**Prompt**
Lines with the word "textit" are the answer; copy each of them from the data below.

**Source records**
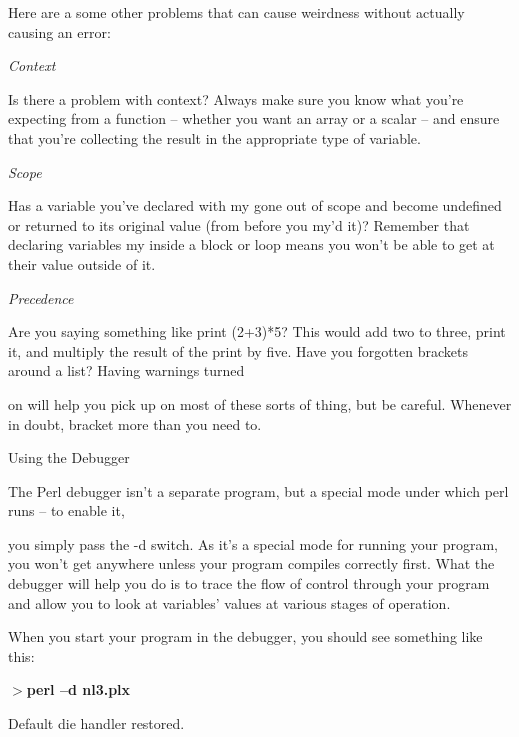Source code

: \documentclass[a4paper,11pt]{book}
\begin{document}
\noindent 

\noindent Here are a some other problems that can cause weirdness without actually causing an error:

\noindent 

\noindent \textit{Context}

\noindent Is there a problem with context? Always make sure you know what you're expecting from a function -- whether you want an array or a scalar -- and ensure that you're collecting the result in the appropriate type of variable.

\noindent 

\noindent \textit{Scope}

\noindent Has a variable you've declared with my gone out of scope and become undefined or returned to its original value (from before you my'd it)? Remember that declaring variables my inside a block or loop means you won't be able to get at their value outside of it.

\noindent 

\noindent \textit{Precedence}

\noindent Are you saying something like print (2+3)*5? This would add two to three, print it, and multiply the result of the print by five. Have you forgotten brackets around a list? Having warnings turned

\noindent on will help you pick up on most of these sorts of thing, but be careful. Whenever in doubt, bracket more than you need to.

\noindent 

\noindent Using the Debugger

\noindent The Perl debugger isn't a separate program, but a special mode under which perl runs -- to enable it,

\noindent you simply pass the -d switch. As it's a special mode for running your program, you won't get anywhere unless your program compiles correctly first. What the debugger will help you do is to trace the flow of control through your program and allow you to look at variables' values at various stages of operation.

\noindent 

\noindent When you start your program in the debugger, you should see something like this:

\noindent 

\noindent $>$\textbf{perl --d nl3.plx}

\noindent Default die handler restored.

\noindent 
\end{document}
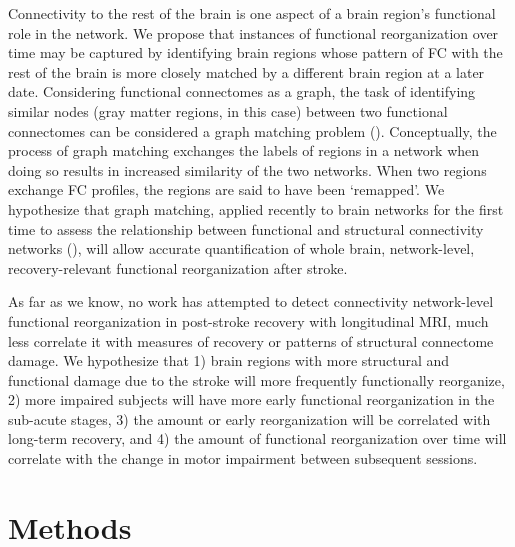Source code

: \documentclass[phd,tocprelim]{cornell}
\begin{document}
	Connectivity to the rest of the brain is one aspect of a brain region's functional role in the network. We propose that instances of functional reorganization over time may be captured by identifying brain regions whose pattern of FC with the rest of the brain is more closely matched by a different brain region at a later date. Considering functional connectomes as a graph, the task of identifying similar nodes (gray matter regions, in this case) between two functional connectomes can be considered a graph matching problem (\cite{Conte2004-ro}). Conceptually, the process of graph matching exchanges the labels of regions in a network when doing so results in increased similarity of the two networks. When two regions exchange FC profiles, the regions are said to have been ‘remapped’. We hypothesize that graph matching, applied recently to brain networks for the first time to assess the relationship between functional and structural connectivity networks (\cite{Osmanlioglu2019-ao}), will allow accurate quantification of whole brain, network-level, recovery-relevant functional reorganization after stroke. 	
	
	As far as we know, no work has attempted to detect connectivity network-level functional reorganization in post-stroke recovery with longitudinal MRI, much less correlate it with measures of recovery or patterns of structural connectome damage. We hypothesize that 1) brain regions with more structural and functional damage due to the stroke  will more frequently functionally reorganize, 2) more impaired subjects will have more early functional reorganization in the sub-acute stages, 3) the amount or early reorganization will be correlated with long-term recovery, and 4) the amount of functional reorganization over time will correlate with the change in motor impairment between subsequent sessions.	
	
\section{Methods}
\end{document}

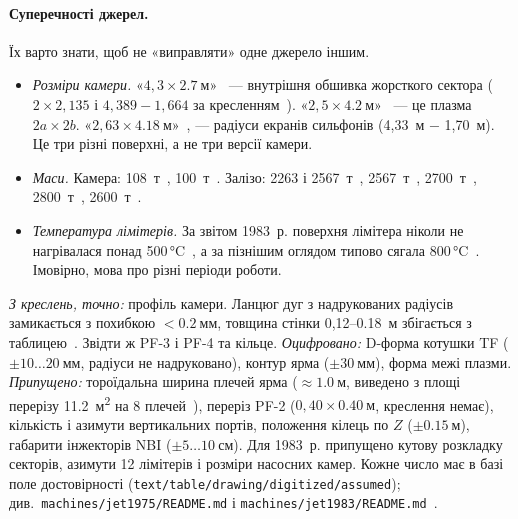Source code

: \paragraph{Суперечності джерел.} Їх варто знати, щоб не «виправляти» одне джерело іншим.
\begin{itemize}
\item \emph{Розміри камери.} «$4{,}3\times\SI{2,7}{м}$»~\cite[с.~23]{JETJU1983} --- внутрішня обшивка жорсткого сектора ($2\times2{,}135$ і $4{,}389-1{,}664$ за кресленням~\cite[с.~298]{JET1975}). «$2{,}5\times\SI{4,2}{м}$»~\cite[с.~12]{JETJU1983} --- це плазма $2a\times2b$. «$2{,}63\times\SI{4,18}{м}$»~\cite[с.~310]{JET1975}, \cite[с.~13]{JETBrochure1982} --- радіуси екранів сильфонів (4,33~м $-$ 1,70~м). Це три різні поверхні, а не три версії камери.
\item \emph{Маси.} Камера: 108~т~\cite[с.~13]{JETJU1983}, 100~т~\cite[с.~6]{JETBrochure1982}. Залізо: 2263 і 2567~т~\cite[с.~415]{JET1975}, 2567~т~\cite[с.~15]{JETJU1979}, 2700~т~\cite[с.~18]{JETBrochure1982}, 2800~т~\cite[с.~13]{JETJU1983}, 2600~т~\cite[с.~42]{Wesson1999}.
\item \emph{Температура лімітерів.} За звітом 1983~р. поверхня лімітера ніколи не нагрівалася понад 500\,°C~\cite[с.~39]{JETJU1983}, а за пізнішим оглядом типово сягала 800\,°C~\cite[с.~135]{Wesson1999}. Імовірно, мова про різні періоди роботи.
\end{itemize}

\begin{projmodel}\sloppy
\emph{З креслень, точно:} профіль камери. Ланцюг дуг з надрукованих радіусів замикається з похибкою $<\SI{0,2}{мм}$, товщина стінки 0,12--\SI{0,18}{м} збігається з таблицею~\cite[с.~298, 310]{JET1975}. Звідти ж PF-3 і PF-4 та кільце. \emph{Оцифровано:} D-форма котушки TF ($\pm10\ldots\SI{20}{мм}$, радіуси не надруковано), контур ярма ($\pm\SI{30}{мм}$), форма межі плазми. \emph{Припущено:} тороїдальна ширина плечей ярма ($\approx\SI{1,0}{м}$, виведено з площі перерізу \SI{11,2}{м^2} на 8 плечей~\cite[с.~412]{JET1975}), переріз PF-2 ($0{,}40\times\SI{0,40}{м}$, креслення немає), кількість і азимути вертикальних портів, положення кілець по $Z$ ($\pm\SI{0,15}{м}$), габарити інжекторів NBI ($\pm5\ldots\SI{10}{см}$). Для 1983~р. припущено кутову розкладку секторів, азимути 12 лімітерів і розміри насосних камер. Кожне число має в базі поле достовірності (\texttt{text/table/drawing/digitized/assumed}); див.\ \texttt{machines/jet1975/README.md} і \texttt{machines/jet1983/README.md}~\cite{ProjJET}.
\end{projmodel}

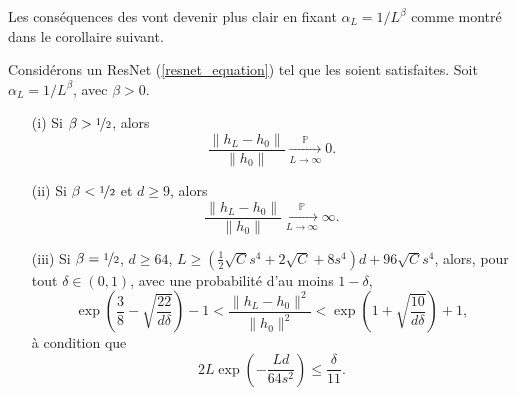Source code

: Les conséquences des  vont devenir plus clair en fixant $ \alpha _L = 1/L ^\beta $ comme montré dans le corollaire suivant.
\begin{cor}\label{cor4}
    Considérons un ResNet (\ref{resnet_equation}) tel que les  soient satisfaites. Soit $ \alpha_L = 1/L^\beta $, avec $ \beta > 0 $.
    \begin{itemize}
        \item[(i)] Si $ \beta > \nicefrac{1}{2} $, alors
        \[
            \frac{\|h_L - h_0\|}{\|h_0\|} \xrightarrow[L \to \infty]{\mathbb{P}} 0.
        \]
        \item[(ii)] Si $ \beta < \nicefrac{1}{2}$ et $d \geqslant 9 $, alors
        \[
            \frac{\|h_L - h_0\|}{\|h_0\|} \xrightarrow[L \to \infty]{\mathbb{P}} \infty.
        \]
        \item[(iii)] Si $ \beta = \nicefrac{1}{2} $, $ d \geqslant 64$, $L \geqslant (\frac{1}{2}\sqrt{C}s^4 + 2\sqrt{C} + 8s^4)d + 96\sqrt{C} s^4 $, alors, pour tout $ \delta \in (0, 1) $, avec une probabilité d'au moins $ 1 - \delta $,
        \[
            \exp\left(\frac{3}{8} - \sqrt{\frac{22}{d\delta}}\right) - 1 < \frac{\|h_L - h_0\|^2}{\|h_0\|^2} < \exp\left(1 + \sqrt{\frac{10}{d\delta}}\right) + 1,
        \]
        à condition que
        \[
            2L \exp\left(-\frac{Ld}{64s^2}\right) \leqslant \frac{\delta}{11}.
        \]
    \end{itemize}
\end{cor}

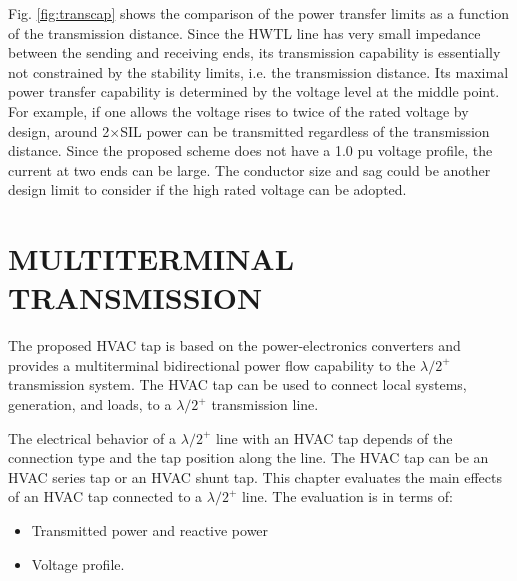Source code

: \documentclass[12pt,a4paper]{reportmod}
\begin{document}
\par Fig. \ref{fig:transcap} shows the comparison of the power transfer limits as a function of the transmission distance. Since the HWTL line has very small impedance between the sending and receiving ends, its transmission capability is essentially not constrained by the stability limits, i.e. the transmission distance. Its maximal power transfer capability is determined by the voltage level at the middle point. For example, if one allows the voltage rises to twice of the rated voltage by design, around 2$\times$SIL power can be transmitted regardless of the transmission distance. Since the proposed scheme does not have a 1.0 pu voltage profile, the current at two ends can be large. The conductor size and sag could be another design limit to consider if the high rated voltage can be adopted.
\chapter{MULTITERMINAL TRANSMISSION}
\par The proposed HVAC tap is based on the power-electronics converters and provides a multiterminal bidirectional power flow capability to the $\lambda /2^+$ transmission system. The HVAC tap can be used to connect local systems, generation, and loads, to a $\lambda /2^+$ transmission line.
\par The electrical behavior of a $\lambda /2^+$ line with an HVAC tap depends of the connection type and the tap position along the line. The HVAC tap can be an HVAC series tap or an HVAC shunt tap. This chapter evaluates the main effects of an HVAC tap connected to a $\lambda /2^+$ line. The evaluation is in terms of: 
\begin{itemize}
\item Transmitted power and reactive power
\item Voltage profile.
\end{itemize}
\end{document}
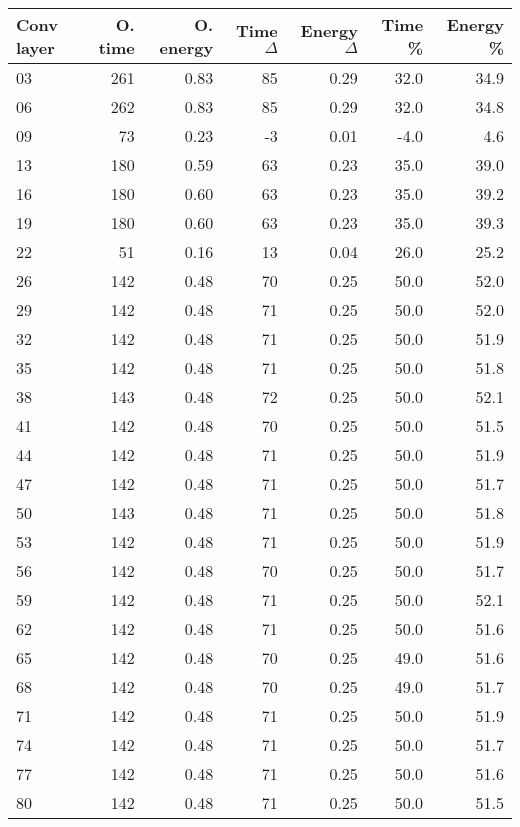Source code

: \begin{table}
\centering
\begin{tabular}{|l|r|r|r|r|r|r|}
\hline
Conv layer & O. time & O. energy & Time $\Delta$ & Energy $\Delta$ & Time \% & Energy \% \\\hline
03 & 261 & 0.83 & 85 & 0.29 & 32.0 & 34.9 \\\hline
06 & 262 & 0.83 & 85 & 0.29 & 32.0 & 34.8 \\\hline
09 & 73 & 0.23 & -3 & 0.01 & -4.0 & 4.6 \\\hline
13 & 180 & 0.59 & 63 & 0.23 & 35.0 & 39.0 \\\hline
16 & 180 & 0.60 & 63 & 0.23 & 35.0 & 39.2 \\\hline
19 & 180 & 0.60 & 63 & 0.23 & 35.0 & 39.3 \\\hline
22 & 51 & 0.16 & 13 & 0.04 & 26.0 & 25.2 \\\hline
26 & 142 & 0.48 & 70 & 0.25 & 50.0 & 52.0 \\\hline
29 & 142 & 0.48 & 71 & 0.25 & 50.0 & 52.0 \\\hline
32 & 142 & 0.48 & 71 & 0.25 & 50.0 & 51.9 \\\hline
35 & 142 & 0.48 & 71 & 0.25 & 50.0 & 51.8 \\\hline
38 & 143 & 0.48 & 72 & 0.25 & 50.0 & 52.1 \\\hline
41 & 142 & 0.48 & 70 & 0.25 & 50.0 & 51.5 \\\hline
44 & 142 & 0.48 & 71 & 0.25 & 50.0 & 51.9 \\\hline
47 & 142 & 0.48 & 71 & 0.25 & 50.0 & 51.7 \\\hline
50 & 143 & 0.48 & 71 & 0.25 & 50.0 & 51.8 \\\hline
53 & 142 & 0.48 & 71 & 0.25 & 50.0 & 51.9 \\\hline
56 & 142 & 0.48 & 70 & 0.25 & 50.0 & 51.7 \\\hline
59 & 142 & 0.48 & 71 & 0.25 & 50.0 & 52.1 \\\hline
62 & 142 & 0.48 & 71 & 0.25 & 50.0 & 51.6 \\\hline
65 & 142 & 0.48 & 70 & 0.25 & 49.0 & 51.6 \\\hline
68 & 142 & 0.48 & 70 & 0.25 & 49.0 & 51.7 \\\hline
71 & 142 & 0.48 & 71 & 0.25 & 50.0 & 51.9 \\\hline
74 & 142 & 0.48 & 71 & 0.25 & 50.0 & 51.7 \\\hline
77 & 142 & 0.48 & 71 & 0.25 & 50.0 & 51.6 \\\hline
80 & 142 & 0.48 & 71 & 0.25 & 50.0 & 51.5 \\\hline

\end{tabular}
\end{table}
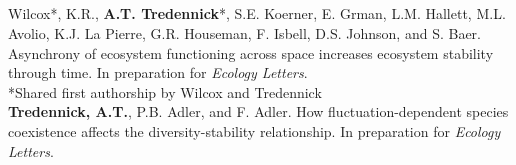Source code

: \documentclass[margin,line]{resume}
\begin{document}
\begin{resume}
	\section{\textmd{\textsf{}}}
    Wilcox*, K.R., \textbf{A.T. Tredennick}*, S.E. Koerner, E. Grman, L.M. Hallett, M.L. Avolio, K.J. La Pierre, G.R. Houseman, F. Isbell, D.S. Johnson, and S. Baer. Asynchrony of ecosystem functioning across space increases ecosystem stability through time. In preparation for \emph{Ecology Letters}. \\%
    \hspace{2em} \textsf{\footnotesize{*Shared first authorship by Wilcox and Tredennick}} \vspace{-6mm}\\%
    
    \textbf{Tredennick, A.T.}, P.B. Adler, and F. Adler. How fluctuation-dependent species coexistence affects the diversity-stability relationship. In preparation for \emph{Ecology Letters}.
    
	

\end{resume}
\end{document}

**Answer**
\noindent \textit{Context}
\noindent \textit{Scope}
\noindent \textit{Precedence}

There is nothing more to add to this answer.